The town's loremaster tells us that to get a Terror Bloom, we'll have to get a rampager to chase us, then slay it under the shade of a serpent tree. I'm starting to think this little side quest is going to be too much of a pain, but it turns out there's a serpent tree in the northwest corner of the village, and I can summon a rampager just by blowing on a horn. Rampagers damage your armor, so before we blow the horn, I summon a creature to take the brunt of the rampager's initial attacks. I'm confident that if we delay acting until he exhausts himself against my summoned ally, we can kill him before he acts again. The plan goes as I hoped, and a Terror Bloom grows in the shade of the tree after we've killed the beast. We grab it to return it to Nokatu later. 
     
Fighting the ravager under the shade of a tree.
   
A ladder in the well takes us to the same ruined underground temple that we can access from Teaquetzl. A ghost named Zeefram greets us and tells us to wander no further, but we appease him by telling him we are not here to plunder. We find Tynan's old chambers and his diary, although it tells us nothing new. A couple of ghosts attack as we explore, and we're forced to kill them. We don't find anything else in this section--most of the passages are blocked by rubble--though it occurs to us that we didn't try climbing down the well in Gedron and should perhaps go back.
   
A dwarf named Kirkor is highly annoyed that we're bothering him, but he grudgingly shows us a stone concealing the entrance to a cave--the only exit from the village other than the way we came in. We move the stone and enter. The cave opens into a maze of tunnels.
    
It is a legitimate criticism that the overhead maps give away too much. The player should have to actually explore to uncover these areas.
     
Other than bugs, the tunnels are inhabited by little blue creatures that the game labels "first folk." They are telepaths, and they live connected to other first folk, sharing all thoughts and experiences. They call their cave dwellings "mindhomes."
      
One of the "first folk" describes the issues with the spiders.
    
Recently, the intelligent spiders who inhabit the upper parts of the caverns (the "Darkhold") have become inexplicably hostile.

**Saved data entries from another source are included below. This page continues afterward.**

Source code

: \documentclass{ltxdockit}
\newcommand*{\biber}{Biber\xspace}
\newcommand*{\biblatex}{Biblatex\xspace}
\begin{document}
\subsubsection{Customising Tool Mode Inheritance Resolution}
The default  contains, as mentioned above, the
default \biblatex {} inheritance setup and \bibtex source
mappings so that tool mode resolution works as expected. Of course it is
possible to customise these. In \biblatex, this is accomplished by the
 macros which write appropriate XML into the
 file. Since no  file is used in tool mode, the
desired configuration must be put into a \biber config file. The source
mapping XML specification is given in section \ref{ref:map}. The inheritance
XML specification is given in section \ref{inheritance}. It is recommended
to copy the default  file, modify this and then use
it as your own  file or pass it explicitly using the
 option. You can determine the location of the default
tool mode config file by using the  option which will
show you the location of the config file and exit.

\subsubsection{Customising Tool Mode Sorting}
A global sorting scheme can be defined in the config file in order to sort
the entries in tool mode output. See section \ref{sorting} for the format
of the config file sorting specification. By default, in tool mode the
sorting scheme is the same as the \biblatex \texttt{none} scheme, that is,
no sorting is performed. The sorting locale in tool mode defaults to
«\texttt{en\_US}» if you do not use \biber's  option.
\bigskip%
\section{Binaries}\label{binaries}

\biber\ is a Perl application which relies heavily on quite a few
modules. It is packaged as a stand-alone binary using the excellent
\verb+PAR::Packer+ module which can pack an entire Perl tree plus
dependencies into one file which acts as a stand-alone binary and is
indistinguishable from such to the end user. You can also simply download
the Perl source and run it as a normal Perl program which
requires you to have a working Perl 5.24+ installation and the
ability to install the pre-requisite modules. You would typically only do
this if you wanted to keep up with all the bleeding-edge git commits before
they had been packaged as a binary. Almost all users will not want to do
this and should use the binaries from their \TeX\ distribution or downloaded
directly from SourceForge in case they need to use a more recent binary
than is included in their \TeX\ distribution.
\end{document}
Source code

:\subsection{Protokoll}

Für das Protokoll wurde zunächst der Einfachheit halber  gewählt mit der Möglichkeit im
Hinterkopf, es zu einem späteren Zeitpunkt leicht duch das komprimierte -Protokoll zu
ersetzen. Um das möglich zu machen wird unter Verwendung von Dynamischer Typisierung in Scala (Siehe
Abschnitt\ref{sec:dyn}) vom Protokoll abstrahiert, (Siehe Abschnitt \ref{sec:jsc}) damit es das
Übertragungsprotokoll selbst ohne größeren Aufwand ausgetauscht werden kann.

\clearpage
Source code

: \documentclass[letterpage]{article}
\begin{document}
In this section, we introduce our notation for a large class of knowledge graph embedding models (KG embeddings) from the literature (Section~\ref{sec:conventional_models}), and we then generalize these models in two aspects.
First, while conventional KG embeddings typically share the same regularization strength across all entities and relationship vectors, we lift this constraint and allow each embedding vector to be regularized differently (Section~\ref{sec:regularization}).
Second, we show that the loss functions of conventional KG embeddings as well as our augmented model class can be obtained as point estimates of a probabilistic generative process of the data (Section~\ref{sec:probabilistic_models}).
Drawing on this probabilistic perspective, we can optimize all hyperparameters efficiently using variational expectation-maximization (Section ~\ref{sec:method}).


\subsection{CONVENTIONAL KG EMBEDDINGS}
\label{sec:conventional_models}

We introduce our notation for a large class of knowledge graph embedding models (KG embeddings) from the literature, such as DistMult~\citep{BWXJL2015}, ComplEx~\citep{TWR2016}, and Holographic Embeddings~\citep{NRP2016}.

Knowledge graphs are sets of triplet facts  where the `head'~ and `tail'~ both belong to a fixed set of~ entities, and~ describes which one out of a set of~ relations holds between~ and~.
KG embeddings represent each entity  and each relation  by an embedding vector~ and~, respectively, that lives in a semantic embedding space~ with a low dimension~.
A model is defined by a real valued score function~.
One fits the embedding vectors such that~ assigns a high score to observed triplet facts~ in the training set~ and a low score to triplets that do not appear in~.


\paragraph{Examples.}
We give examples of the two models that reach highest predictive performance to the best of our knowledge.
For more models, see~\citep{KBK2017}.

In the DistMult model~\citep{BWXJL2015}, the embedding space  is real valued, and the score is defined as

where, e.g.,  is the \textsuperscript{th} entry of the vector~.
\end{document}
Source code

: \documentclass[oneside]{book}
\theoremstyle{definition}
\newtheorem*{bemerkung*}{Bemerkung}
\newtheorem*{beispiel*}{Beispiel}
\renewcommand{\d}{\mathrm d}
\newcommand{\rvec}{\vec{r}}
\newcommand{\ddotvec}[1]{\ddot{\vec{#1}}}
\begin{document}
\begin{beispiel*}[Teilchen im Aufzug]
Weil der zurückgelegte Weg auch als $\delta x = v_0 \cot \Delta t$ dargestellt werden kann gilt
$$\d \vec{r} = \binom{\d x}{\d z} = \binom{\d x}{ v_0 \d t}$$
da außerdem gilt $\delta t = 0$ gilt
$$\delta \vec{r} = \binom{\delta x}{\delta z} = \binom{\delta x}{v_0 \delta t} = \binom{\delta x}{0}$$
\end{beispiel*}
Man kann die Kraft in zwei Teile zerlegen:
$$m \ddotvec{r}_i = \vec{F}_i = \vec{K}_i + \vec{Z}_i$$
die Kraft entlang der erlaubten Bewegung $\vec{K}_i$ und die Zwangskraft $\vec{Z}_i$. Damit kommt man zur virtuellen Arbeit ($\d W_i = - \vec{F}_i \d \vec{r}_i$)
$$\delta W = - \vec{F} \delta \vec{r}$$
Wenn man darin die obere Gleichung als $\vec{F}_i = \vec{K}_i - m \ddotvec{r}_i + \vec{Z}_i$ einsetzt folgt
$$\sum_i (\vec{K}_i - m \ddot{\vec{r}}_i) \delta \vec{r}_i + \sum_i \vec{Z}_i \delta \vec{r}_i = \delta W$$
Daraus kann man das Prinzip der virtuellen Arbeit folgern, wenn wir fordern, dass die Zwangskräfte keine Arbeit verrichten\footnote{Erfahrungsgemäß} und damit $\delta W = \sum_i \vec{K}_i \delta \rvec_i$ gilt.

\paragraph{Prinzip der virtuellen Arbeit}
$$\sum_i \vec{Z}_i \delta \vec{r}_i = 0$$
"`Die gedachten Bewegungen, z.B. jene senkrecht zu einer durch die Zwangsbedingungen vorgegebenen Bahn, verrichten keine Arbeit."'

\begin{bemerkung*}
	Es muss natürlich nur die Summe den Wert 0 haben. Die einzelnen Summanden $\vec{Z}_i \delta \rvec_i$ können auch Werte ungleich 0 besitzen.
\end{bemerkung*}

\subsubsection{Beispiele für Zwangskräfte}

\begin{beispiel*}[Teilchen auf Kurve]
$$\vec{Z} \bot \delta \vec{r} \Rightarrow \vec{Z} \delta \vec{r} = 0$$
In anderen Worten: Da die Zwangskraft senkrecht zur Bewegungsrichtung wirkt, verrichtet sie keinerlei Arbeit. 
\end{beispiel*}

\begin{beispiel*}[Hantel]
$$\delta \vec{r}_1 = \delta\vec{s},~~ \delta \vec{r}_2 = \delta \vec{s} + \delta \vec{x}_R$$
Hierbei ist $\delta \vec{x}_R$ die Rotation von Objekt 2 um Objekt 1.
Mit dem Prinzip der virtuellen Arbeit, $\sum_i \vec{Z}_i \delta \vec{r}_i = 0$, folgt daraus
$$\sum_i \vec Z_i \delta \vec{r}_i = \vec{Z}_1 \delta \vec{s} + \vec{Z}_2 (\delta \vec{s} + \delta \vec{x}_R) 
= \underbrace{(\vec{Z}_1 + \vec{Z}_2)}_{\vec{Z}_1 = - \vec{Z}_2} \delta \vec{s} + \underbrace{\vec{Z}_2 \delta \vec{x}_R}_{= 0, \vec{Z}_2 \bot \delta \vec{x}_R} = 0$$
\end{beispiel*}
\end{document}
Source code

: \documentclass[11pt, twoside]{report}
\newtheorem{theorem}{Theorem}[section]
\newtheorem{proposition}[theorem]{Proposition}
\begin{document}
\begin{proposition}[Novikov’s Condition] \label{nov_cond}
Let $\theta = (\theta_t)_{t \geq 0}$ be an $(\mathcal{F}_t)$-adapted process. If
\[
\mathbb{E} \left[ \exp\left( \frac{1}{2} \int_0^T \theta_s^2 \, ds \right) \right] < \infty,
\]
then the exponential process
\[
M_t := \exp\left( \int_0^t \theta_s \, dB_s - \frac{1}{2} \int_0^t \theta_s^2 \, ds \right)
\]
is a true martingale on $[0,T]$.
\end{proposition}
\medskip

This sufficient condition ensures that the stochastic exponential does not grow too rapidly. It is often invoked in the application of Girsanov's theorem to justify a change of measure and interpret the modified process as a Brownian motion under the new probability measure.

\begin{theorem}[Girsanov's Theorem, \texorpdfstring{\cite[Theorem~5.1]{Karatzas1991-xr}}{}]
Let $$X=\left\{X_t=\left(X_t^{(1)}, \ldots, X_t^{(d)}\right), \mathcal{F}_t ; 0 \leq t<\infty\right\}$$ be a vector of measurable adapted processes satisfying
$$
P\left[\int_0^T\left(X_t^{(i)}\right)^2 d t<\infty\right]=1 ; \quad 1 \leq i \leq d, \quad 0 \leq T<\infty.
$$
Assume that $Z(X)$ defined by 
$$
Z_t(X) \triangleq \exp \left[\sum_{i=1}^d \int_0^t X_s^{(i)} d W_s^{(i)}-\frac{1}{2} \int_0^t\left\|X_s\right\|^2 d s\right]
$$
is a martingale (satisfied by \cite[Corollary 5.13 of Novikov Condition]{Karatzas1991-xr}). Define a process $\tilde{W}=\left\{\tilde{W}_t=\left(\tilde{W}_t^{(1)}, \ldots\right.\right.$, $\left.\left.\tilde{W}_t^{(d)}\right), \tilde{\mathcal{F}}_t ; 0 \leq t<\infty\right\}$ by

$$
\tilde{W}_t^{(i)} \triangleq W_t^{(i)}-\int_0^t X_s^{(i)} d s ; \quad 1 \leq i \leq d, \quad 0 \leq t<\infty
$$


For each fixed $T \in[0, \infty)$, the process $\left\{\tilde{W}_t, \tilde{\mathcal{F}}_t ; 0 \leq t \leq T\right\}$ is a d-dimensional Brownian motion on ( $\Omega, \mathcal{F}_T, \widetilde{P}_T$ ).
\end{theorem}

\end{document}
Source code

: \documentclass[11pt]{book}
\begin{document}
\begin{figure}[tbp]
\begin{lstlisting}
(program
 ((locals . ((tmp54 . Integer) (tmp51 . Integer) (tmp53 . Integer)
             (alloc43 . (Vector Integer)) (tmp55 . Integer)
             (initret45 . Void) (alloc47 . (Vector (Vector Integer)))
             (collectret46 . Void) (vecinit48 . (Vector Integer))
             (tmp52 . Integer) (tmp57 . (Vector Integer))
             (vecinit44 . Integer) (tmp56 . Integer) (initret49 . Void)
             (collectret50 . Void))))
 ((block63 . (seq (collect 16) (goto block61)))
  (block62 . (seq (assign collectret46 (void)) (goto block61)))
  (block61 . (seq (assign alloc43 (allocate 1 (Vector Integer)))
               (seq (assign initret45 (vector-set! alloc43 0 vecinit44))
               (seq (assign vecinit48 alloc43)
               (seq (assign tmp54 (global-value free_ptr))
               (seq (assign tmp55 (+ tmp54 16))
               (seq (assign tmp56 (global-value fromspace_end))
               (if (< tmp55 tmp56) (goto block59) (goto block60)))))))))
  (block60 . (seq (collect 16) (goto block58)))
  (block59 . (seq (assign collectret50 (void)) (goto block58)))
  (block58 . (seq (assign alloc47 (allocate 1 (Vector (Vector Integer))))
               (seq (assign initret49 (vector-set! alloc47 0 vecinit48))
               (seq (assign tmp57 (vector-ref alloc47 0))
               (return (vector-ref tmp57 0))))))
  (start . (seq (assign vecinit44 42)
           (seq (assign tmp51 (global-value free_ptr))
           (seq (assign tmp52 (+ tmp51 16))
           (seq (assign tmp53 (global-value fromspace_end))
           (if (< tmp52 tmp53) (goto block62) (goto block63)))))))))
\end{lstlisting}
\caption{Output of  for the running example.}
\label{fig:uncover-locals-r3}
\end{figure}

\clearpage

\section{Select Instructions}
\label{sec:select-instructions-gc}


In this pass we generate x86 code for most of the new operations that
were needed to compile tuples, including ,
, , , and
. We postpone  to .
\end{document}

The first folk were of two minds as to what to do about it--attack or maintain the peace--and thus the hive mind was split into two groups, the peaceful ones living in the east caverns and the warlike ones moving to the west. Unaligned with either is the "Outsider," who nonetheless wants peace and peaceful trade with the spiders. Each faction asks me to help. I agree to help the Outsider.
   
After we scale the walls to the upper caverns with the Outsider's silk rope, we meet the spiders. They have a prince and a queen with absurd names that I'm not even going to try to recount. Anyway, they're also mystified as to the sudden violence shown by some of their species. There's talk that it has something to do with a "curse" localized in a northwest chamber or an "entity" occupying the south fungus grove. She wants me to destroy this entity. As we leave her chambers, her son stops us and says that his mother is devious and evil. She will kill us after we've done her bidding and will never re-establish trade with the first folk. He asks us to help him overthrow her after we've lifted the curse.
    
Negotiating with the spider queen.
   
We find the supposed "cursed" room, marked by a floor glyph. We have to break down a wall to get into an inner chamber (this summons some red slaad for a brief battle). The inner chamber has three skeletons chained to the wall. A chest contains a journal written by someone named "Nagi," presumably one of the ancient people to inhabit the castle above us. Nagi writes that he wanted to lead a society called the Inner Eye, but someone named Tara usurped his place. It was Tara's evil that summoned the entity that took over the fungus grove. She then imprisoned Nagi in the chamber we broke into. He used his time in prison to fashion several necklaces to protect against fungoids, and one that will somehow destroy the entity. We scoop them up.
 
On the east side of the dungeon, we find the fungus chamber protected by "evil" spiders and have to kill them. They've apparently been guarding a hole from which a sense of evil emanates. I fiddle around for a while before discovering that the way to lift the curse is just to hurl Nagi's golden pendant into the hole. This lifts the evil miasma and releases the spiders.
      
Killing the last spider before the evil hole.
   
On the way back, a group of spiders tries to kill us ("the queen promises great rewards!"), but we make short work of them. The prince intercepts us on our way to the queen's throne room and assures us that he's right behind us. When we reach the queen, she assures us that she's thankful for our service, but then she orders her spiders to attack. The ensuing battle has a few spider mages who cast "Lightning Bolt," but they're otherwise not very hard. We have to kill eight of them.
     
He was not "right behind us."
 
Afterwards, though, I find no sign of the prince. The other spiders in the area are non-hostile and thank us, but back in the lower caverns, the Outsider yells at us for killing his spider friends and refuses to help us any further. So I'm not sure what I did wrong. Maybe I accidentally killed the prince in the battle, not realizing that he was an ally. But do I have to handle the upper caverns without killing any spiders? I'm not sure that's possible.
      
I object to the characterization of what I did as "slaughter."
     
My last save is from the village, so I'll contemplate replaying the area. I'm starting to get a bit impatient, though, and it's all tied to the game's level caps. I have no problem running around doing side quests if the experience is going to do me some good, but in this case only Sunstroke and Featherweight have any levels left to gain, and in both cases the experience points necessary are so high that I doubt I'll make it. I'm slightly mollified by the knowledge that there's a sequel, so presumably the extra experience isn't completely wasted.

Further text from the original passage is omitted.